Model	#Params.	#Data	Overall
SD3-Medium	2B	-	84.08
Janus-Pro	1.5B	162M	82.63
Show-o2	1.5B	177M	85.02
Tar	1.5B	403M	82.96
CHEERS (Ours)	1.5B	83M	83.48

Analysis of High-Frequency Injection (HFI)

Temporal Dynamics: Visualization (Fig. 5) shows HFI follows a coarse-to-fine pattern. Injection is low initially (focus on contours), moderate in mid-stages (object composition), and intensifies sharply at final stages (texture refinement).
Ablation Study (Table 5): Removing HFI causes a drastic drop in generation quality (GenEval: 0.30 → 0.17; DPG: 51.63 → 39.11) while having minimal impact on understanding performance, confirming its crucial role for fidelity.
Synergy: Joint training with generation objectives does not harm understanding performance and can even slightly improve it compared to understanding-only fine-tuning.

Theoretical and Practical Implications

Theoretical: Provides a principled framework (semantic-detail decoupling) for resolving the intrinsic optimization conflict in UMMs.

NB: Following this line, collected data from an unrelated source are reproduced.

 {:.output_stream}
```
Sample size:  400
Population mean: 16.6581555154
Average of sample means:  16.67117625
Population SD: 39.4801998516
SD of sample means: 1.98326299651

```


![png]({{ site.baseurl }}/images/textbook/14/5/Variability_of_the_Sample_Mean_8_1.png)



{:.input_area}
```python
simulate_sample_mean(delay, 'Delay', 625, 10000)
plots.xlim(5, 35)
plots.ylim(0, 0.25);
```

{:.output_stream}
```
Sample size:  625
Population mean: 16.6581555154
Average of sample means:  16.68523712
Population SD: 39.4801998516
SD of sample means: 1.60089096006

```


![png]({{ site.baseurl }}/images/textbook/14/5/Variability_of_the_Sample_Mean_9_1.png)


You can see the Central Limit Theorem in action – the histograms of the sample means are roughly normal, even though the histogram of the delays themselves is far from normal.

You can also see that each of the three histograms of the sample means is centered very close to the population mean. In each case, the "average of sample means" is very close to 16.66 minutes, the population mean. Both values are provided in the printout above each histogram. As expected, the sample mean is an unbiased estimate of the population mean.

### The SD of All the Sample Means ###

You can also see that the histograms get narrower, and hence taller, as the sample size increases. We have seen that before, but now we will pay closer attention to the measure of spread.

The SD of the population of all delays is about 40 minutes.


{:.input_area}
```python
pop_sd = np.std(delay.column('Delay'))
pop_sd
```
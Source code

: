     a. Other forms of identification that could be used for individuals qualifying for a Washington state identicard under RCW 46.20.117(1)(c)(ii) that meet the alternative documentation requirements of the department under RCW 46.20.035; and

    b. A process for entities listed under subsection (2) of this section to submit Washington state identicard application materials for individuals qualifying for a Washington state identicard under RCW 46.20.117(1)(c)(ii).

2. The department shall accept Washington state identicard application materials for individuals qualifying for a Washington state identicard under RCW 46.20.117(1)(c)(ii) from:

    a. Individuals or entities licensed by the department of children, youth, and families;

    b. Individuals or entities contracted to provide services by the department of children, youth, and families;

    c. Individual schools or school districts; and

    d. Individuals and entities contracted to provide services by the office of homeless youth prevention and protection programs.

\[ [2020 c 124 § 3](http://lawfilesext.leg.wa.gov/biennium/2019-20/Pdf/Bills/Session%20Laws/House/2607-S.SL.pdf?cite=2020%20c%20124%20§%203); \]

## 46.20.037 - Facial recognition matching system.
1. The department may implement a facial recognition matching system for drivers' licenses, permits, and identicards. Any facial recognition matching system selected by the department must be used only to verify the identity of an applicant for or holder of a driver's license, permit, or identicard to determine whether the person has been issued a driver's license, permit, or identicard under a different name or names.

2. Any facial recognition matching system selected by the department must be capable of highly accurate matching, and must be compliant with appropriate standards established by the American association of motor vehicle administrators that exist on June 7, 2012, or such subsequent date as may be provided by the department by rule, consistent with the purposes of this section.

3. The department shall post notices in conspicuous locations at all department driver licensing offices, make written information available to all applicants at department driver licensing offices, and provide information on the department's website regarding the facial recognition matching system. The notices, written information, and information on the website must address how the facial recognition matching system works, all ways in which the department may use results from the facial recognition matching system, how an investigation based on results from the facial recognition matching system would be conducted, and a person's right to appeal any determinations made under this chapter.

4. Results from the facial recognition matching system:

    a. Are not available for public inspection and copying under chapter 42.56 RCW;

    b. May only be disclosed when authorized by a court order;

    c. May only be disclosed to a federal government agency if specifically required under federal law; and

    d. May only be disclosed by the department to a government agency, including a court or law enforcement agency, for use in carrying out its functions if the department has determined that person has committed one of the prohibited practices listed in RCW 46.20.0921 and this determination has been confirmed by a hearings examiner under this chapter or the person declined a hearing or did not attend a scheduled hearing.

It validates that a hierarchical, human-drawing-like process is an effective paradigm for unified modeling.
Practical Efficiency: Demonstrates that high-performance unification is achievable without massive scale, via architectural ingenuity and efficient token compression (4×). CHEERS offers a cost-effective path (20% training cost of Tar) to capable UMMs.
Model Design: Shows the viability of leveraging frozen, pre-trained native ViT weights (SigLIP2) within a unified tokenizer, avoiding the computational cost of training a unified encoder from scratch while allowing full joint fine-tuning.

Conclusion

CHEERS presents a novel and effective architecture for unifying multimodal comprehension and generation by decoupling patch details from semantic representations. Its core components—a unified vision tokenizer, an LLM-based hybrid decoder, and a cascaded flow matching head with gated detail injection—enable it to achieve strong, balanced performance across both task types with high data and token efficiency. The work validates the coarse-to-fine generation paradigm and opens avenues for more efficient and capable general-purpose multimodal AI.

Future Directions & Limitations:

Future Work: Scaling the LLM backbone and training data; extending the framework to video understanding/generation; exploring more complex multimodal data.
Limitations: Model scale (1.5B) may limit capture of intricate details; not initialized from large-scale VLMs; trained primarily on single-image datasets.